The Pashtun Protection Movement (PTM) renewed its struggle against the extrajudicial killings of Pashtuns, with senior lawyer Latif Afridi being the latest casualty. The central leadership of PTM including PTM Chairman Manzoor Pashtun have been spearheading these efforts, with the support of the family members of missing persons.

Massive military operations were carried out in the Khyber Pakhtunkhwa and former FATA regions in the so-called War on Terror. Almost 80,000 Pashtuns were killed, more than 200,000 houses and markets were demolished, and many Pashtuns were forced to take shelter in camps. According to PTM’s Central Committee for Human Rights and Truth Commission, about 20,000 people from the community have forcibly disappeared, of which around 8,000 have been confirmed by PTM. According to PTM, there are more than 2000 enforced disappearances in Khyber Agency alone, and there have been hundreds of extrajudicial killings. The families of missing persons have taken to multiple platforms including Khyber Pakhtunkhwa Legislative Assembly to intensify efforts for the recovery of missing persons. In every meeting, procession and protest by PTM, there are a large number of relatives of missing persons who participate with the pictures of their loved ones to pressurize the authorities to act.

Despite the military operations that claimed success in eradicating extremists from KP, there are no signs of a decrease in violence by non-state actors. There are reports that individuals from banned outfits were welcomed back into KP. It has also become clear that there is no distinction between Good Taliban and Bad Taliban.
Former Army Chief and President Pervez Musharraf was accused of handing over 4,000 people to the United States in the name of the War on Terror. A multi-billion dollar military-industrial complex emerged amidst the attempts to disintegrate the Pashtun society. At present, thousands of Pashtun mothers, sons and village elders are protesting for the recovery of their missing kin.

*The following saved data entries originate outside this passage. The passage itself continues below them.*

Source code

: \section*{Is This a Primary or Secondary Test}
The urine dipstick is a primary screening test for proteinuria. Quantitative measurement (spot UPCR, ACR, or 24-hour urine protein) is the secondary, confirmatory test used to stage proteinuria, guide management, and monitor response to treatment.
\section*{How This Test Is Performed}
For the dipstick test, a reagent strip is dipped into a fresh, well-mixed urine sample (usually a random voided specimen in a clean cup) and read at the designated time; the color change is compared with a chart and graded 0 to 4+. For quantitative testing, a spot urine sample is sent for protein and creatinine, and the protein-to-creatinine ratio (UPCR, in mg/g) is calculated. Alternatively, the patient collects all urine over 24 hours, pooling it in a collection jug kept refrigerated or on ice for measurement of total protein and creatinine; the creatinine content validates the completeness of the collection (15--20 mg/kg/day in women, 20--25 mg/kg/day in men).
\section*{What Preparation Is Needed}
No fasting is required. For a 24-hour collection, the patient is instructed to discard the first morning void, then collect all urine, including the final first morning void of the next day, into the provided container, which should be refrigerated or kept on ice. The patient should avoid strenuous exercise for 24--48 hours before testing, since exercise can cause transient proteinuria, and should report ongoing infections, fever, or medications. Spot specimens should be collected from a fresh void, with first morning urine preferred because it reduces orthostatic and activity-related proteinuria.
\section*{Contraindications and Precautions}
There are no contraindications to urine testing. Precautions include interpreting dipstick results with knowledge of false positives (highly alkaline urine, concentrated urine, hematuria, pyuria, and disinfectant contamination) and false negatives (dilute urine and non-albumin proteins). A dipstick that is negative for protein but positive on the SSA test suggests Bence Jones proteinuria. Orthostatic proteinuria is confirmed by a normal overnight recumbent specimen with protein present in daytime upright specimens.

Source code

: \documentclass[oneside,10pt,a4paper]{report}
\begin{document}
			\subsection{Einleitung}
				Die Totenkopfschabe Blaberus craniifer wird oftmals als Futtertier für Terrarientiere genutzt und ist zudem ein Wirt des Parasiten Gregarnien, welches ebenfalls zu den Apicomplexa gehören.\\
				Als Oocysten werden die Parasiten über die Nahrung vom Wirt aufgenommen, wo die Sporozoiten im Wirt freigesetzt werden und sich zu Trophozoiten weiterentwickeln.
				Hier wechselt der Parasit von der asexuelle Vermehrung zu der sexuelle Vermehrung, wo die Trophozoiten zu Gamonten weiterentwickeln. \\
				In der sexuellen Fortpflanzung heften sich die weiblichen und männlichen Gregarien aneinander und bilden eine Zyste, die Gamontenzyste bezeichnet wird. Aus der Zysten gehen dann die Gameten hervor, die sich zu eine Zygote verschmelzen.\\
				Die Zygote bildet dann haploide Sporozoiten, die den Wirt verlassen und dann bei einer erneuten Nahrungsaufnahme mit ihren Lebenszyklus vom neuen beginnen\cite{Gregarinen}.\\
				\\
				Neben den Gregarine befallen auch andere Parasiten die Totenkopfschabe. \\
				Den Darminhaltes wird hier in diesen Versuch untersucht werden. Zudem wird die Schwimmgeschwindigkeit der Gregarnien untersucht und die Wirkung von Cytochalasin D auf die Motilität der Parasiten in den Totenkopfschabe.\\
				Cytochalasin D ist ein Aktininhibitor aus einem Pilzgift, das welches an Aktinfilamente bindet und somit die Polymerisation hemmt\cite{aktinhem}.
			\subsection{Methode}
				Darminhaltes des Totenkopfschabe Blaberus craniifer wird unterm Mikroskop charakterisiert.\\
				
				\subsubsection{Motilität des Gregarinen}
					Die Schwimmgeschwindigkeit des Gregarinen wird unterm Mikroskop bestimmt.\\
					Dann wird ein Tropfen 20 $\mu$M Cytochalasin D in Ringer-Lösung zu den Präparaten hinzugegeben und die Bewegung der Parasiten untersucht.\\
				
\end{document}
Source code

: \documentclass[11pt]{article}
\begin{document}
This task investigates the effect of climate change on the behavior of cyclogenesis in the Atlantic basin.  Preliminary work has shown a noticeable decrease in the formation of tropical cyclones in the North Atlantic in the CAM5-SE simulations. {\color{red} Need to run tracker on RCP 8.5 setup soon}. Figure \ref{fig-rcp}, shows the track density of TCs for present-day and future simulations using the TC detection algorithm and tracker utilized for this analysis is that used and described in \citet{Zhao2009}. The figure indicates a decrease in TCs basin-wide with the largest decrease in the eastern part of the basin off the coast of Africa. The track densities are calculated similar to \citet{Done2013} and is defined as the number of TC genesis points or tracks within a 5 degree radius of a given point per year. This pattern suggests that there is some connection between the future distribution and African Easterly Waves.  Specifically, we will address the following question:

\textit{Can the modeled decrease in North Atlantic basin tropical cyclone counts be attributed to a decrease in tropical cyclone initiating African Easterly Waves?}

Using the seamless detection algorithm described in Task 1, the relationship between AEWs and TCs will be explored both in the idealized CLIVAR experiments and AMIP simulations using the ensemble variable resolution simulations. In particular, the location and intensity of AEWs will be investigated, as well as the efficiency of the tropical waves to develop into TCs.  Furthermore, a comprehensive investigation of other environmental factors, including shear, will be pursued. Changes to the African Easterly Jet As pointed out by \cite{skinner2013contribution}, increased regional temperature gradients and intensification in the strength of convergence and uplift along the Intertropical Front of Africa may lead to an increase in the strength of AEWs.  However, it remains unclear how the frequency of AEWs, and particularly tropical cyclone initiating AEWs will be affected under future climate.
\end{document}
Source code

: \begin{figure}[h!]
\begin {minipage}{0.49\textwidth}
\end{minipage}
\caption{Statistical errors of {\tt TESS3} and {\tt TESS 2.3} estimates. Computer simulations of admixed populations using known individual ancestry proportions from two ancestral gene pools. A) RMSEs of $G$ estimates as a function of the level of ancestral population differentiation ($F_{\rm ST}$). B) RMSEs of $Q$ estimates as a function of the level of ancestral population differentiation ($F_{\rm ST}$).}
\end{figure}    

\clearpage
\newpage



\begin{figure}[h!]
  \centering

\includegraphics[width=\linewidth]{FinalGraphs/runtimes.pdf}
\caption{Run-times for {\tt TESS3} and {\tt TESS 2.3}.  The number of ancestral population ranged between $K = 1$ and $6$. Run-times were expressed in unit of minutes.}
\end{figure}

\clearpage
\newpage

Most importantly, they consciously opted for a constitutional path to address their grievance. Pakistan’s Missing Persons Commission has thousands of pending cases in each province but has not done enough work in this regard. There are incidents of harassment of women relatives of missing persons during their appearances before the Commission. A Dawn report in June 2022 reported on Islamabad High Court (IHC) observation “that the missing persons’ commission headed by retired Justice Javed Iqbal has become a liability and failed to justify its existence”.
Despite the judiciary’s efforts and directives to act on the grievances of the missing persons, there is a state of fear among the media and civil society in openly discussing the matter. Political parties and Human Rights organizations usually refrain from talking about it except for a few organizations like the PTM or their counterparts in Balochistan. Other international human rights organizations, including the United Nations, are surprisingly silent regarding Pashtun missing persons. The protest camp of the missing persons demanded the recovery of the missing persons. The PTM remains firm on its demand for the formation of a truth commission. Those who killed thousands of Pashtuns should be brought to justice, there should be an impartial investigation into the billions of dollars spent in the name of war against terrorism, the responsibility for the physical, economic and emotional costs incurred by Pashtuns should be accounted for. Tragically, the elements involved in war crimes in the name are far from being held accountable.